O estudo etnográfico do laboratório parte do princípio que as leis físicas, os

componentes biológicos, os materiais orgânicos, os procedimentos técnicos, enfim, que os

elementos e processos tidos como “naturais” não são fatos captados ou descritos pelos

cientistas; pelo contrário, são fabricados ou produzidos nas atividades cotidianas dos

pesquisadores. Deste modo, o objetivo das etnografias de laboratório é analisar de que modos

as práticas sociais dos cientistas fabricam os conteúdos cognitivos e técnicos que fazem parte

das controvérsias científicas. Os autores mais associados a essa corrente de estudos são Karin

Knorr-Cetina (2005) e Bruno Latour, este último a partir de seus primeiros trabalhos (como

em Latour & Woolgar, 1997).

Um importante instrumento dessa abordagem sobre a ciência é a análise dos

enunciados e modalidades proferidas pelos cientistas (cf. Latour & Woolgar, 1997). As

modalidades procuram qualificar ou modificar um enunciado, podendo atribuir-lhe um caráter

positivo ou negativo. As modalidades positivas afastam um enunciado das condições humanas

de produção e o tomam como um fato “dado” e “verdadeiro”, possibilitando seu uso em

outras práticas de pesquisa. Já as negativas expõem as condições de produção de um

enunciado, procurando demonstrar a fraqueza de seu conteúdo e, com isso, transformá-lo em

“equívoco” ou “falsidade”, recusando sua aceitação enquanto conhecimento comprovado9.
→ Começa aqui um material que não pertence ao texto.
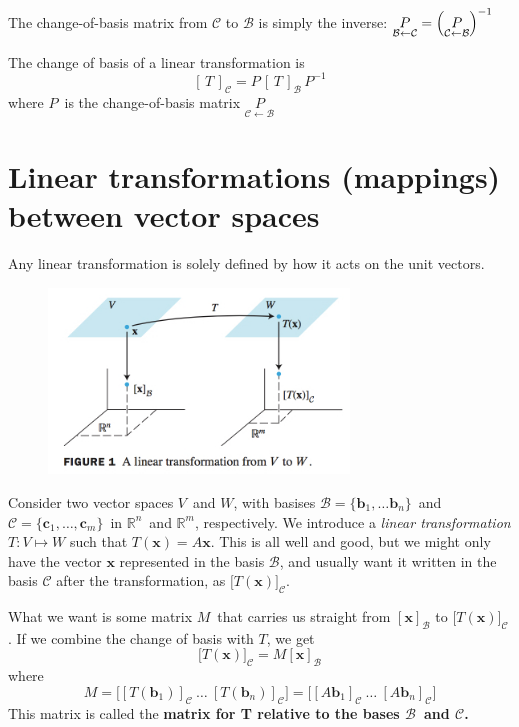 \documentclass[12p,a4paper]{report}
\renewcommand{\b}{\boldsymbol}
\newcommand{\m}{\mathbb}
\begin{document}
The change-of-basis matrix from $\mathcal{C}$ to $\mathcal{B}$ is simply the inverse: $\underset{\mathcal{B}\leftarrow\mathcal{C}}{P} = \qty(\underset{\mathcal{C}\leftarrow\mathcal{B}}{P})^{-1}$

The change of basis of a linear transformation is
\[
    [\,T\,]_\mathcal{C} = P\, [\,T\,]_\mathcal{B}\, P^{-1}
\]
where $P$ is the change-of-basis matrix $\underset{\mathcal{C}\leftarrow\mathcal{B}}{P}$

\section{Linear transformations (mappings) between vector spaces}

Any linear transformation is solely defined by how it acts on the unit vectors.

\begin{figure}
    \includegraphics[width=8cm]{figs/map.jpg}
\end{figure} 
Consider two vector spaces $V$ and $W$, with basises $\mathcal{B} = \{\b b_1,\dots \b b_n\}$ and $\mathcal{C} = \{\b c_1,\dots, \b c_m\}$ in $\m R^n$ and $\m R^m$, respectively. We introduce a \textit{linear transformation} $T: V \mapsto W$ such that $T(\b x) = A\b x$. This is all well and good, but we might only have the vector $\b x$ represented in the basis $\mathcal{B}$, and usually want it written in the basis $\mathcal{C}$ after the transformation, as $\big[T(\b x)\big]_\mathcal{C}$.

What we want is some matrix $M$ that carries us straight from $[\b x]_\mathcal{B}$ to $\big[T(\b x)\big]_\mathcal{C}$. If we combine the change of basis with $T$, we get
\[
    \big[T(\b x)\big]_\mathcal{C} = M[\b x]_\mathcal{B}
\]
where
\[
    M = \Big[[T(\b b_1)]_\mathcal{C}\ \dots \ [T(\b b_n)]_\mathcal{C} \Big]
      = \Big[[A\b b_1]_\mathcal{C}\ \dots \ [A\b b_n]_\mathcal{C} \Big]
\]
This matrix is called the \textbf{matrix for T relative to the bases $\mathcal{B}$ and $\mathcal{C}$.}
\end{document}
Deste modo, as atividades dos cientistas adquirem um aspecto de persuasão, retórica,

manipulação e poder – ou seja, política – visto que o conhecimento científico é composto nos

enunciados dos agentes por meios tácitos, como no dia-a-dia do laboratório, e formais, como

nos artigos científicos. O conteúdo cognitivo da ciência seria, portanto, resultado da

manipulação utilitária dos pesquisadores (Latour & Woolgar, 1997; Knorr-Cetina, 2005).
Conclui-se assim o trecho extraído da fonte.